I'm so hungry now, thanks.    I like the bacon idea.


----------



## letscook (Nov 3, 2009)

several ways

olive oil the outside - salt and pepper - add carots - onions- potatoes - garlic clove or 2 - lil rosemary.
*********
olive olive the outside - salt and pepper - in cavity add lemon cut in half and onion and garlic
***********
rub outside with a bque sauce and roast basting often with sauce
*************
oil the outside salt and pepper and make a stuffing for the cavity.
************
oil outside  season with taco seasoning and 1/2 way pour your favorite salsa on top


----------



## ChefJune (Nov 3, 2009)

jennifer75 said:


> While June's recipe made my mouth water, this may be the _easy _I was looking for. Thank you!!!


 
It may SOUND easier, Jennifer, but if this is your first time roasting a chicken, you are going to need more pointers and markers than that.  Plus, your flavors will be very one-dimensional. 

You _can_ do easy that doesn't taste like it..... I haven't taught cooking for 25 years for nothing.


----------



## Dillbert (Nov 3, 2009)

Jennifer

>>the _easy _I was looking for.

well, roast / baked / stewed chicken is not rocket science.  it gets "troublesome" when you are bound-to-the-letter on a recipe and suddenly you have to go out and buy <seasoning X>

the many suggestions on "additives" will vary the taste / flavor - change is good....  I doubt I've ever roasted two chickens exactly alike....

frankly roast chicken is my excuse to clean out any limpy vegetables in the fridge - cut / dice them up, toss them in the cavity or pan.  celery, garlic. parsley, leeks, carrots, heck I've even used left over sauerkraut as a "roasting bed"

there's a lot to be said for 'technique' - I mentioned 375'F - when I have the time I like to start the roasting at 325'F - takes longer but methinks makes for moister / juicier birds.  in the last few minutes I jack up the temp to 375-400'F to get a brown&crispy skin.


----------



## ChefJune (Nov 4, 2009)

> I doubt I've ever roasted two chickens exactly alike....


  
Agreed, Dillbert. I have, but not too often since I stopped "cooking for money."

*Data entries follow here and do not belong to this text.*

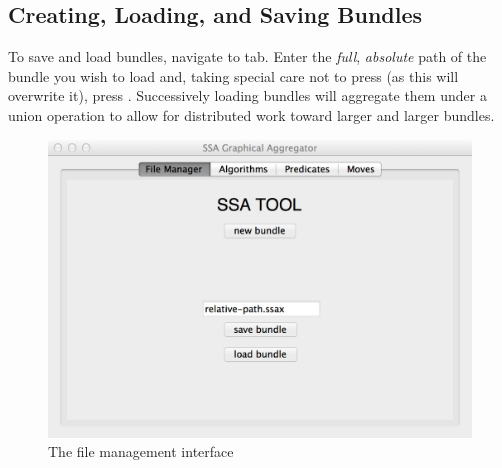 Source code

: \subsection{Creating, Loading, and Saving Bundles}
\label{sec:iface:saving}

To save and load bundles, navigate to  tab.
Enter the \emph{full}, \emph{absolute} path of the bundle you wish to load and,
  taking special care not to press 
  (as this will overwrite it),
  press .
Successively loading bundles will aggregate them under a union operation
  to allow for distributed work toward larger and larger bundles.

\begin{figure}
  \centering
  \includegraphics[width=\textwidth]{figs/3}
  \caption{The file management interface}
  \label{fig:iface:fmgr}
\end{figure}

One of my more popular roast chickens uses oranges (rather than lemons) both inside and the juice as a basting liquid.  The resulting "pan sauce" is incredible over angel hair pasta.


----------



## GrillingFool (Nov 4, 2009)

Don't forget that dry rubs are superb on roasted chicken too!

Lift that skin, and put your seasonings underneath too.....
especially if you don't eat the skin!


----------



## jennifer75 (Nov 4, 2009)

Dillbert said:


> when I have the time I like to start the roasting at 325'F - takes longer but methinks makes for moister / juicier birds.  in the last few minutes I jack up the temp to 375-400'F to get a brown&crispy skin.



I like this method, I love rotisserie chicken but I know I can't get that result from roasting in the oven...if I use this method, lower temp, how long does it take, and what temp should the meat be when I jack it up to a higher temp?


----------



## Claire (Nov 4, 2009)

Another easy, but somewhat exotic, roast chicken:

Stuff the cavity of the bird with one lemon, halved, and broken up (but not necesssarily peeled) cloves of garlic.  An entire head, believe it or not, it will mellow in the roasting.   If the bird is skinny, as some times free range ones can be (if anything most of the birds I buy are too fatty), then oil the exterior with olive oil.  Roast according to your basic instructions in almost any basic cookbook, that is to say about what June said, 375 for about an hour for an average sized bird.  If  you are a newby, I cannot recommend more the advantage of a good meat thermometer.  I learned to cook without one and don't know how I did it!  Anyway, your bird will come out redolent of the lemon and garlic, and it gives it a sort of mediterranean or Morrocan feel, so is wonderful with couscous (Near East makes many that only require the addition of boiling water or stock), taboule (ditto), and a simple salad or green vegetable.

When I  have fresh herbs in season, I add a branch of whatever calls to me from the garden (or in winter, in my kitchen pots), also in the cavity of the bird.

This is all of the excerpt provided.